Collected data
"""

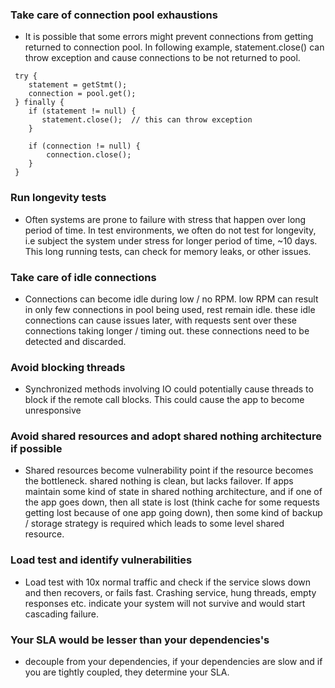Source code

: ### Take care of connection pool exhaustions
* It is possible that some errors might prevent connections from getting returned to connection pool. In following example, statement.close() can throw exception and cause connections to be not returned to pool.

```
 try {
    statement = getStmt();
    connection = pool.get();
 } finally {
    if (statement != null) {
       statement.close();  // this can throw exception
    } 
    
    if (connection != null) {
        connection.close();
    }
 }
```

### Run longevity tests
* Often systems are prone to failure with stress that happen over long period of time. In test environments, we often do not test for longevity, i.e subject the system under stress for longer period of time, ~10 days. This long running tests, can check for memory leaks, or other issues.

### Take care of idle connections
* Connections can become idle during low / no RPM.  low RPM can result in only few connections in pool being used, rest remain idle. these idle connections can cause issues later, with requests sent over these connections taking longer / timing out. these connections need to be detected and discarded.

### Avoid blocking threads
* Synchronized methods involving IO could potentially cause threads to block if the remote call blocks. This could cause the app to become unresponsive

### Avoid shared resources and adopt shared nothing architecture if possible
* Shared resources become vulnerability point if the resource becomes the bottleneck.  shared nothing is clean, but lacks failover. If apps maintain some kind of state in shared nothing architecture, and if one of the app goes down, then all state is lost (think cache for some requests getting lost because of one app going down), then some kind of backup / storage strategy is required which leads to some level shared resource.

### Load test and identify vulnerabilities
* Load test with 10x normal traffic and check if the service slows down and then recovers, or fails fast. Crashing service, hung threads, empty responses etc. indicate your system will not survive and would start cascading failure. 

### Your SLA would be lesser than your dependencies's
* decouple from your dependencies, if your dependencies are slow and if you are tightly coupled, they determine your SLA.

"""

Task details:
Nothing but the exact text of the records should appear in your answer, with no pictures. Please write it out.

Response to the task:
Source code

: ### Take care of connection pool exhaustions
* It is possible that some errors might prevent connections from getting returned to connection pool. In following example, statement.close() can throw exception and cause connections to be not returned to pool.

```
 try {
    statement = getStmt();
    connection = pool.get();
 } finally {
    if (statement != null) {
       statement.close();  // this can throw exception
    } 
    
    if (connection != null) {
        connection.close();
    }
 }
```

### Run longevity tests
* Often systems are prone to failure with stress that happen over long period of time. In test environments, we often do not test for longevity, i.e subject the system under stress for longer period of time, ~10 days. This long running tests, can check for memory leaks, or other issues.

### Take care of idle connections
* Connections can become idle during low / no RPM.  low RPM can result in only few connections in pool being used, rest remain idle. these idle connections can cause issues later, with requests sent over these connections taking longer / timing out. these connections need to be detected and discarded.

### Avoid blocking threads
* Synchronized methods involving IO could potentially cause threads to block if the remote call blocks. This could cause the app to become unresponsive

### Avoid shared resources and adopt shared nothing architecture if possible
* Shared resources become vulnerability point if the resource becomes the bottleneck.  shared nothing is clean, but lacks failover. If apps maintain some kind of state in shared nothing architecture, and if one of the app goes down, then all state is lost (think cache for some requests getting lost because of one app going down), then some kind of backup / storage strategy is required which leads to some level shared resource.

### Load test and identify vulnerabilities
* Load test with 10x normal traffic and check if the service slows down and then recovers, or fails fast. Crashing service, hung threads, empty responses etc. indicate your system will not survive and would start cascading failure. 

### Your SLA would be lesser than your dependencies's
* decouple from your dependencies, if your dependencies are slow and if you are tightly coupled, they determine your SLA.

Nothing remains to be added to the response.